PPS : also, unless you specifically require to store a copy of each and every network packet, I think you should look into using Netflow/IPFIX instead, that'd probably make it easier on your ES cluster than having all those packets going into it :wink:


(Arun Palanisamy) #15

I would say use Cassandra database as primary database and for analysis use elasticsearch


(Geena Rollins) #16

I've consulted on two projects with 15,000 events per second. Elasticsearch puts indexing requests in the Indexing Request Queue. When that overflows, ES will reject indexing requests and lose data. To prevent data loss it is prudent to use Kafka as a buffer to level out traffic.

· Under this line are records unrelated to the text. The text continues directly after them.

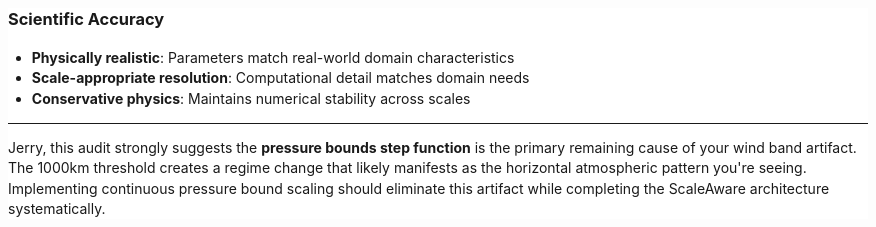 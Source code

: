 ### Scientific Accuracy
- **Physically realistic**: Parameters match real-world domain characteristics
- **Scale-appropriate resolution**: Computational detail matches domain needs
- **Conservative physics**: Maintains numerical stability across scales

---

Jerry, this audit strongly suggests the **pressure bounds step function** is the primary remaining cause of your wind band artifact. The 1000km threshold creates a regime change that likely manifests as the horizontal atmospheric pattern you're seeing. Implementing continuous pressure bound scaling should eliminate this artifact while completing the ScaleAware architecture systematically.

Read the resiliency page in the right context. Elastic is perfectionist and Data Stax is cavalier. Lack of file checksums was identified and now fixed by Elastic. I asked a Data Stax Solutions Architect if Cassandra used file checksums and he said he didn't know.

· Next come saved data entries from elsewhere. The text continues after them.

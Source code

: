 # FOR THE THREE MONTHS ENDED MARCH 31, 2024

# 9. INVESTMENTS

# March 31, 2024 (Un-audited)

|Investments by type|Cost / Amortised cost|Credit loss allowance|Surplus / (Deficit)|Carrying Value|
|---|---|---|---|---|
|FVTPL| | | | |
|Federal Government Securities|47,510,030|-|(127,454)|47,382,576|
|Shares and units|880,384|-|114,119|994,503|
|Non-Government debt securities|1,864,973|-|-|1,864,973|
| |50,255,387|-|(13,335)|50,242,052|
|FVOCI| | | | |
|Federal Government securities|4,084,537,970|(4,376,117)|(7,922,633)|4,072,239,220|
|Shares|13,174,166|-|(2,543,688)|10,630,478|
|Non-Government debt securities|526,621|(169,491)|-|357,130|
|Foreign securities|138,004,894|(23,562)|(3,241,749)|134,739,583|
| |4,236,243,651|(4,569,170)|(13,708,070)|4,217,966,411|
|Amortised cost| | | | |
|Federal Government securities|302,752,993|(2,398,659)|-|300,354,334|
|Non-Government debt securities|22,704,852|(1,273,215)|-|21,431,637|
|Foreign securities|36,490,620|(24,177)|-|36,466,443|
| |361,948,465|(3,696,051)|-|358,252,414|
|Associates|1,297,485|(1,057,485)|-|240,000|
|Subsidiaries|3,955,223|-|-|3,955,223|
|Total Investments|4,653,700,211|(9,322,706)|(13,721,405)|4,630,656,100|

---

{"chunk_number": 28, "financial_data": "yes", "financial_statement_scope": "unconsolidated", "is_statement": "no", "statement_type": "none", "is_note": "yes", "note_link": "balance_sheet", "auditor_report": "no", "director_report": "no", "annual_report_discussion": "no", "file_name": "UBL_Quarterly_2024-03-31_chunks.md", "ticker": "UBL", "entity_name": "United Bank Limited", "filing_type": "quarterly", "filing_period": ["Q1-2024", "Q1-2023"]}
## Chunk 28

Elasticsearch uses two-phase commit to update cluster state. Cassandra gossips cluster state among nodes making the eventual consistency model very complicated and needing repairs. For writing data, turning on WRITE_CONSISTENCY=ALL differs. If not all shards can be written, the document-index operation is rolled back by Elasticsearch. Cassandra warns the application to do a roll back.

Unlike Couchbase, Cassandra can not determine the most recent updates and can not update a parallel Elasticsearch cluster. Writing a Cassandra secondary-indexing plugin for Elasticsearch is very complicated, and will result in duplicate documents that must be filtered after search. It almost impossible to use Cassandra with Elasticsearch effectively.

In any system, there is a long multi-minute latency to satisfy a query over 4.2 billion documents. A 7-day query would be 29 billion documents. The only systems capable of handling this use case are Hadoop/Spark and/or Elasticsearch.

Exact choices depend on more details of the use case.

  • One architecture is HDFS or S3 as event storage with Spark programs that write results into Elasticsearch for visualization.
  • Another choice is Elasticsearch only, with Elasticsearch Scroll programs that run on periodic jobs. ( See http://www.leapfire.com/elasticsearchjoin.html )
  • For analysis on time periods for 24 hours or less, consider Spark Streaming for short-term disposable summaries.

For one of my clients, I consulted for just 5 hours and they said I saved them weeks of work in trying to make a good decision. As part of that, I did a one-hour presentation on Time-Series Event Systems.

Consider Kafka, Logstash, Elasticsearch, Hadoop, HDFS, S3, Spark, and Spark Streaming.

...Geena


(Mark Walkom) #17

It's up to the client to retry, ES has told it it cannot accept anything else, so it's not losing anything.


(Geena Rollins) #18

Well, ES is not losing the data, the ETL pipeline is losing the data. Kafka with a Logstash consumer is a lossless ETL pipeline.


(Geena Rollins) #19

Another reason Elasticsearch is a better primary store is that Snapshots are Consistent at a time point. This is a natural benefit of Lucene's immutable files. Cassandra backups are Eventually Consistent and are difficult to restore. I saw co-workers doing a Cassandra restore; it was not a good day for them.

For complete disaster recovery, restore a Snapshot from time T, then have Logstash consume messages after time T from Kafka. This will result in reading some messages twice. If the application assigns document ids (or Logstash computes them from other fields), then indexing requests will just replace a duplicate in Elasticsearch.

If a shard goes Red and can not be restored, this disaster recovery method will work well.

As a distributed primary store for Time-Series Event data, nothing is more solid than Elasticsearch using these techniques.

...Geena


(Hossein Eivazy) #20

I think Kafka does not support random access and filter messages by time, how you handle this issue?